I realize, of course, that there are various types of prayer—adoration, praise, petition, intercession, contrition and thanksgiving. But for now, let’s stick with petition and intercession, in which we ask God for something.

If we believe that God knows what is going to happen in the future, are our prayers going to make him change his mind? Furthermore, if God knows what we are going to do tomorrow, how can we say that we act freely?

These are questions that people have asked for centuries. It’s hard to reconcile belief in the efficacy of prayer with God’s omniscience. He already knows whether or not our prayers are going to be answered, so why bother to pray?

It has helped me reconcile those two concepts by trying to grasp another difficult concept—eternity. That, too, is hard for us humans, with our finite minds, to understand since it means the absence of time.

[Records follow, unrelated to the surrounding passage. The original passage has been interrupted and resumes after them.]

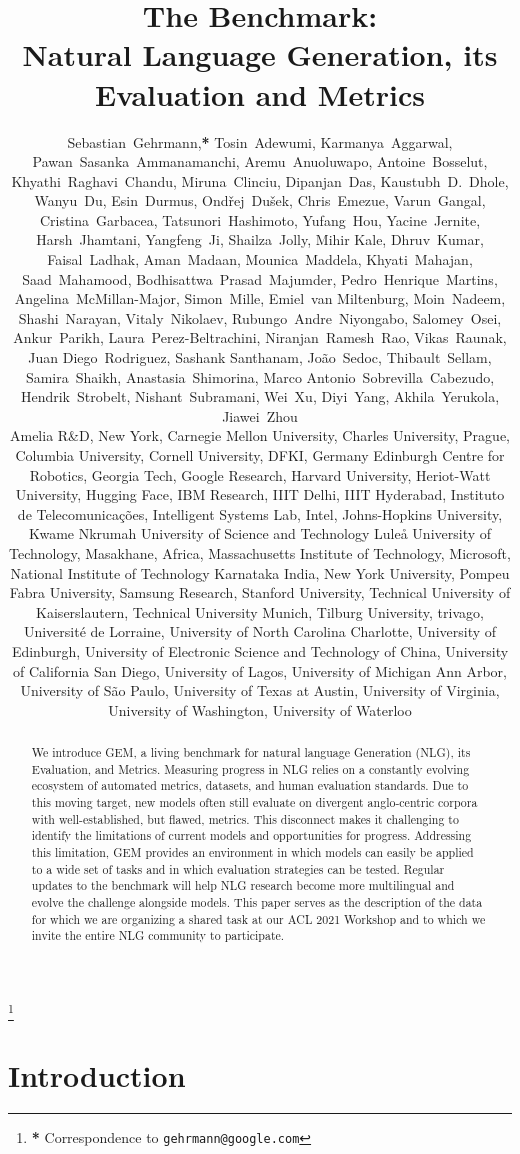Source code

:\documentclass[11pt,a4paper]{article}
\title{The\emojigem\GEM{} Benchmark: \\ Natural Language Generation, its Evaluation and Metrics}
\author{
\begin{minipage}[t]{\textwidth}
\centering
\normalsize
Sebastian~Gehrmann,\textbf{*}
Tosin~Adewumi,
Karmanya~Aggarwal,
Pawan~Sasanka~Ammanamanchi,
Aremu~Anuoluwapo,
Antoine~Bosselut,
Khyathi~Raghavi~Chandu,
Miruna~Clinciu,
Dipanjan~Das,
Kaustubh~D.~Dhole,
Wanyu~Du,
Esin~Durmus,
Ondřej~Dušek,
Chris~Emezue,
Varun~Gangal,
Cristina~Garbacea,
Tatsunori~Hashimoto,
Yufang~Hou,
Yacine~Jernite,
Harsh~Jhamtani,
Yangfeng~Ji,
Shailza~Jolly,
Mihir Kale,
Dhruv~Kumar,
Faisal~Ladhak,
Aman~Madaan,
Mounica~Maddela,
Khyati~Mahajan,
Saad~Mahamood,
Bodhisattwa~Prasad~Majumder,
Pedro~Henrique~Martins,
Angelina~McMillan-Major,
Simon~Mille,
Emiel~van Miltenburg,
Moin~Nadeem,
Shashi~Narayan,
Vitaly~Nikolaev,
Rubungo~Andre~Niyongabo,
Salomey~Osei,
Ankur~Parikh,
Laura~Perez-Beltrachini,
Niranjan~Ramesh~Rao,
Vikas~Raunak,
Juan Diego~Rodriguez,
Sashank Santhanam,
João~Sedoc,
Thibault~Sellam,
Samira~Shaikh,
Anastasia~Shimorina,
Marco Antonio~Sobrevilla~Cabezudo,
Hendrik~Strobelt,
Nishant~Subramani,
Wei~Xu,
Diyi~Yang,
Akhila~Yerukola,
Jiawei~Zhou \\

{\footnotesize \normalfont 
Amelia R\&D, New York,
Carnegie Mellon University,
Charles University, Prague,
Columbia University,
Cornell University,
DFKI, Germany
Edinburgh Centre for Robotics,
Georgia Tech,
Google Research,
Harvard University,
Heriot-Watt University,
Hugging Face,
IBM Research,
IIIT Delhi,
IIIT Hyderabad,
Instituto de Telecomunicações,
Intelligent Systems Lab, Intel,
Johns-Hopkins University,
Kwame Nkrumah University of Science and Technology
Luleå University of Technology,
Masakhane, Africa,
Massachusetts Institute of Technology,
Microsoft,
National Institute of Technology Karnataka India,
New York University,
Pompeu Fabra University,
Samsung Research,
Stanford University,
Technical University of Kaiserslautern,
Technical University Munich,
Tilburg University,
trivago,
Université de Lorraine,
University of North Carolina Charlotte,
University of Edinburgh,
University of Electronic Science and Technology of China,
University of California San Diego,
University of Lagos,
University of Michigan Ann Arbor,
University of São Paulo,
University of Texas at Austin,
University of Virginia,
University of Washington,
University of Waterloo
} 
\end{minipage}
}
\date{}
\newcommand\blfootnote[1]{\begingroup
  \renewcommand\thefootnote{}\footnote{#1}\addtocounter{footnote}{-1}\endgroup
}
\newcommand{\GEM}{\textsc{GEM}}
\begin{document}
\maketitle
\blfootnote{\textbf{*} Correspondence to \texttt{gehrmann@google.com}}
\begin{abstract}
    We introduce \GEM, a living benchmark for natural language Generation (NLG), its Evaluation, and Metrics. 
    Measuring progress in NLG relies on a constantly evolving ecosystem of automated metrics, datasets, and human evaluation standards. 
    Due to this moving target, new models often still evaluate on divergent anglo-centric corpora with well-established, but flawed, metrics. 
    This disconnect makes it challenging to identify the limitations of current models and opportunities for progress.
    Addressing this limitation, \GEM{} provides an environment in which models can easily be applied to a wide set of tasks and in which evaluation strategies can be tested. 
    Regular updates to the benchmark will help NLG research become more multilingual and evolve the challenge alongside models. 
    This paper serves as the description of the data for which we are organizing a shared task at our ACL 2021 Workshop and to which we invite the entire NLG community to participate. 
\end{abstract}


\section{Introduction}
\end{document}
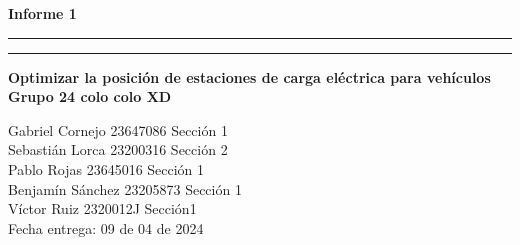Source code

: \documentclass[letterpaper]{article}
\begin{document}
	\begin{center}{}
		\vspace*{2mm}
		{\Huge\bf Informe 1}\\
		\vspace*{4mm}
		\hrule\vspace*{1pt}\hrule
		\vspace*{4mm}
		{\LARGE\bf Optimizar la posición de estaciones de carga eléctrica para vehículos}\\
		\vspace*{4mm}
		{\huge\bf Grupo 24 colo colo XD  }\\
		\vspace*{1mm}
	\end{center}
	
	\vspace*{30mm}
	\flushright 
	
	Gabriel Cornejo 23647086 Sección 1\\
	Sebastián Lorca 23200316 Sección 2\\
	Pablo Rojas	23645016 Sección 1\\
	Benjamín Sánchez  23205873 Sección 1\\
	Víctor Ruiz 2320012J Sección1\\
	
	
	\vspace*{5mm}
	{\large Fecha entrega: 09 de 04 de 2024\\}
	
	\newpage
	\begin{flushleft}
		\tableofcontents
	\end{flushleft}
	
\end{document}
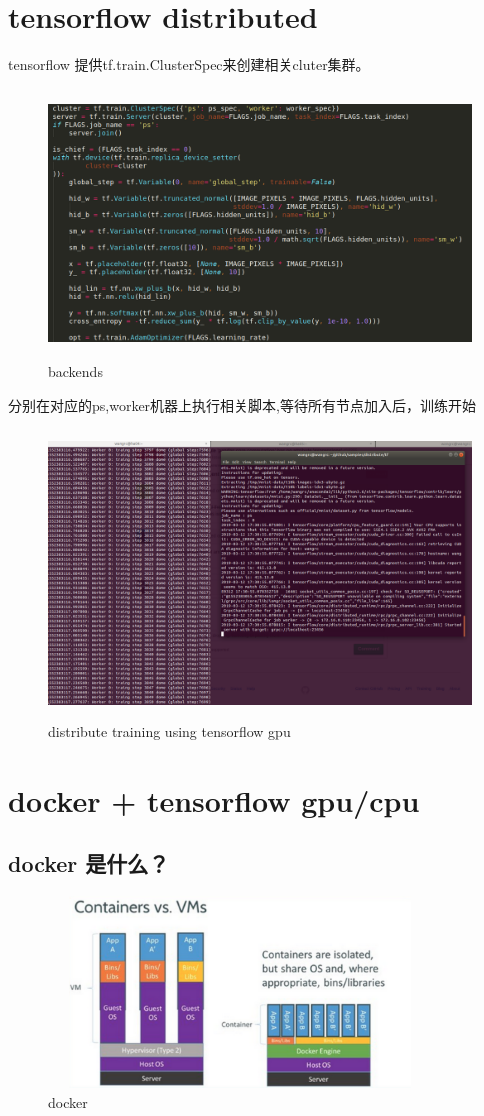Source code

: \documentclass{article}
\begin{document}
\begin{CJK*}{UTF8}{gbsn}
\section{tensorflow distributed}
tensorflow 提供tf.train.ClusterSpec来创建相关cluter集群。
\begin{figure}[H]
\centering
\includegraphics[width=5in,height=2.8in]{tf}
\caption{backends}
\end{figure}
分别在对应的ps,worker机器上执行相关脚本,等待所有节点加入后，训练开始
\begin{figure}[H]
\centering
\includegraphics[width=5in,height=3in]{1}
\caption{distribute training using tensorflow gpu}
\end{figure}
\section{docker + tensorflow gpu/cpu}
\subsection{docker 是什么？}
\begin{figure}[H]
\centering
\includegraphics[width=4in,height=2in]{docker}
\caption{docker}
\end{figure}

\end{CJK*}
\end{document}
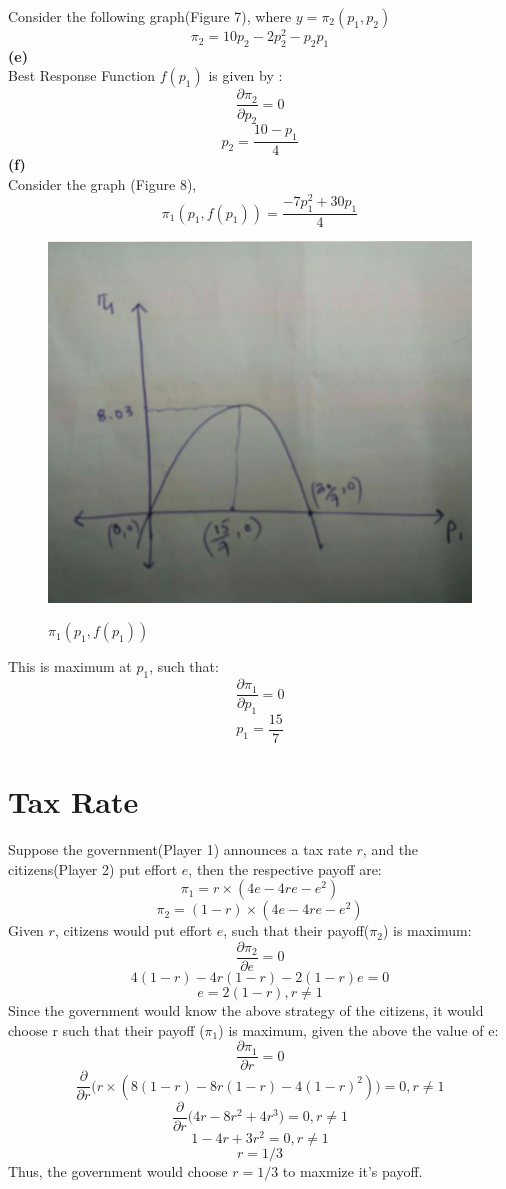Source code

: \documentclass{article}
\begin{document}
Consider the following graph(Figure 7), where $y = \pi_2(p_1,p_2)$ 
$$\pi_2 = 10p_2 - 2p_2^2 - p_2p_1$$
\textbf{(e)} \\
Best Response Function $f(p_1)$ is given by :
$$\frac{\partial \pi_2}{\partial p_2}= 0$$
$$p_2 = \frac{10-p_1}{4}$$
\textbf{(f)} \\
Consider the graph (Figure 8), 
$$\pi_1(p_1, f(p_1)) = \frac{-7p_1^2+30p_1}{4}$$
\begin{figure}[h!]
\begin{center}
\includegraphics[scale=0.1]{quad2.png}
\label{qu2}
\caption{$\pi_1(p_1, f(p_1))$}
\end{center}
\end{figure}
This is maximum at $p_1$, such that:
$$\frac{\partial \pi_1}{\partial p_1}= 0$$
$$p_1 = \frac{15}{7}$$
\section{Tax Rate}
Suppose the government(Player 1) announces a tax rate $r$, and the citizens(Player 2) put effort $e$, then the respective payoff are:
$$ \pi_1 = r \times (4e - 4re - e^2)$$
$$ \pi_2 = (1-r) \times (4e - 4re - e^2)$$
Given $r$, citizens would put effort $e$, such that their payoff($\pi_2$) is maximum:
$$\frac{\partial \pi_2}{\partial e}= 0$$
$$ 4(1-r)- 4r(1-r) - 2(1-r)e = 0$$
$$e = 2(1- r), r \neq 1$$
Since the government would know the above strategy of the citizens, it would choose r such that their payoff ($\pi_1$) is maximum, given the above the value of e:
$$\frac{\partial \pi_1}{\partial r}= 0$$
$$\frac{\partial}{\partial r}\Big(r \times (8(1-r) - 8r(1-r) - 4(1-r)^2)\Big)= 0,r \neq 1$$
$$\frac{\partial}{\partial r}\Big(4r - 8r^2+4r^3\Big)= 0,r \neq 1$$
$$1 - 4r + 3r^2 = 0,r \neq 1$$
$$r = 1/3$$
Thus, the government would choose $r=1/3$ to maxmize it's payoff.
\end{document}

For us, things happen moment after moment. What happened yesterday, or just a second ago, is past, and what will happen tomorrow, or the next year, is still in the future. But in eternity, where God lives, there is no past and future. Everything is simultaneous, in the present.

This is important if we are to consider the question of human freedom despite the fact that God knows everything that is going to happen. God does not foresee us doing something tomorrow anymore than he saw us doing something yesterday. He simply sees us doing it, whether past, present or future.

In God’s eternity, both yesterday and tomorrow are eternally present. For you and me, yesterday is past and tomorrow hasn’t come yet, but that’s not true in eternity.

Therefore, God doesn’t have to change his mind in order to answer our prayers and make something happen in our future that otherwise wouldn’t have because our future is the present for him.

Furthermore, his knowledge of what we are going to do in the future doesn’t destroy our freedom to decide whether or not we are going to do them. He knows our future actions to be the freely performed actions they are.

Other people have a different objection to prayer. How, they ask, could God possibly answer the prayers of all those people who are praying to him at the same time? Perhaps they visualize God handling one person’s request, and then moving on to another’s and on down the line until everybody is taken care of. How, they ask, could he have time to handle all those requests?

Of course, that question itself involves “time,” and God is not in time. He’s in eternity. I suppose we could say that he has all the time he needs except that that answer contains the concept of time. Let’s say that he has all eternity in which to listen to all those prayers.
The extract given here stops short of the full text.